Plain-text document sources
%%

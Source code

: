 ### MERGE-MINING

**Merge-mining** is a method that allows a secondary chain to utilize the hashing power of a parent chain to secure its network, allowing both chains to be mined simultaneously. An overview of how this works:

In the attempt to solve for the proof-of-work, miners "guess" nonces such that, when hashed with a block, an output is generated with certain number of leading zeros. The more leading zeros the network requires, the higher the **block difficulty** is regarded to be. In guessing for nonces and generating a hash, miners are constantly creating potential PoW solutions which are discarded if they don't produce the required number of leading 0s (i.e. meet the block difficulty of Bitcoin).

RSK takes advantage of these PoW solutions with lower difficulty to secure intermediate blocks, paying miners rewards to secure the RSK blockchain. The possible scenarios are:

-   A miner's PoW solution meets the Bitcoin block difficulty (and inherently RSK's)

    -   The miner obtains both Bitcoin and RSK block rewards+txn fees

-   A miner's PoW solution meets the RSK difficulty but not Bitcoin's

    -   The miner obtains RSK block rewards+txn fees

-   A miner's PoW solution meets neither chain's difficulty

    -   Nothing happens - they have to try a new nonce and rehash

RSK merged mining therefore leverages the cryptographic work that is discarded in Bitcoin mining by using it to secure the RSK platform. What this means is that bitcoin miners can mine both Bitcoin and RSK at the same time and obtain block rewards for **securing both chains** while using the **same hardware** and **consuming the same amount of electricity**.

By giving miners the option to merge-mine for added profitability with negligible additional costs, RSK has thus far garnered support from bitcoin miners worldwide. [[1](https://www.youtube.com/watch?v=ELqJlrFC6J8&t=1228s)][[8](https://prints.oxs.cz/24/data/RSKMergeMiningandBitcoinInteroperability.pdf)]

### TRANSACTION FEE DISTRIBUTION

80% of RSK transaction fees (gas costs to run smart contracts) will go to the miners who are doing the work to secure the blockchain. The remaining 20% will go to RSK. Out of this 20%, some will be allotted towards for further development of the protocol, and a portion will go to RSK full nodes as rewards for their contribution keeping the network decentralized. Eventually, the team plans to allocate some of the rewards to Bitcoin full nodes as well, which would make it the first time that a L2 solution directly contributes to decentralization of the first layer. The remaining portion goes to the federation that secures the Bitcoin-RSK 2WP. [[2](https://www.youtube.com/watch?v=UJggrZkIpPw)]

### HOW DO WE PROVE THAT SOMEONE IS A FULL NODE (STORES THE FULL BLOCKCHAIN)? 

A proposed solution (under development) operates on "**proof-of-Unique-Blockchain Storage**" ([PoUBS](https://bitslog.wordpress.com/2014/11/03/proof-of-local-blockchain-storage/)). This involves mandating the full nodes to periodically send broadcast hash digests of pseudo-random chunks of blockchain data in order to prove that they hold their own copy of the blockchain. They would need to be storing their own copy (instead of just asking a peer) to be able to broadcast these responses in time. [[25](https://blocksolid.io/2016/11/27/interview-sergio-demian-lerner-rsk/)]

%%

_EXERCISE DETAILS:_
The expected answer is an exact copy of the lines beginning at the one with "### HOW DO WE" and running to the end of the entries above.

_ANSWER FOR THIS EXERCISE:_
### HOW DO WE PROVE THAT SOMEONE IS A FULL NODE (STORES THE FULL BLOCKCHAIN)? 

A proposed solution (under development) operates on "**proof-of-Unique-Blockchain Storage**" ([PoUBS](https://bitslog.wordpress.com/2014/11/03/proof-of-local-blockchain-storage/)). This involves mandating the full nodes to periodically send broadcast hash digests of pseudo-random chunks of blockchain data in order to prove that they hold their own copy of the blockchain. They would need to be storing their own copy (instead of just asking a peer) to be able to broadcast these responses in time. [[25](https://blocksolid.io/2016/11/27/interview-sergio-demian-lerner-rsk/)]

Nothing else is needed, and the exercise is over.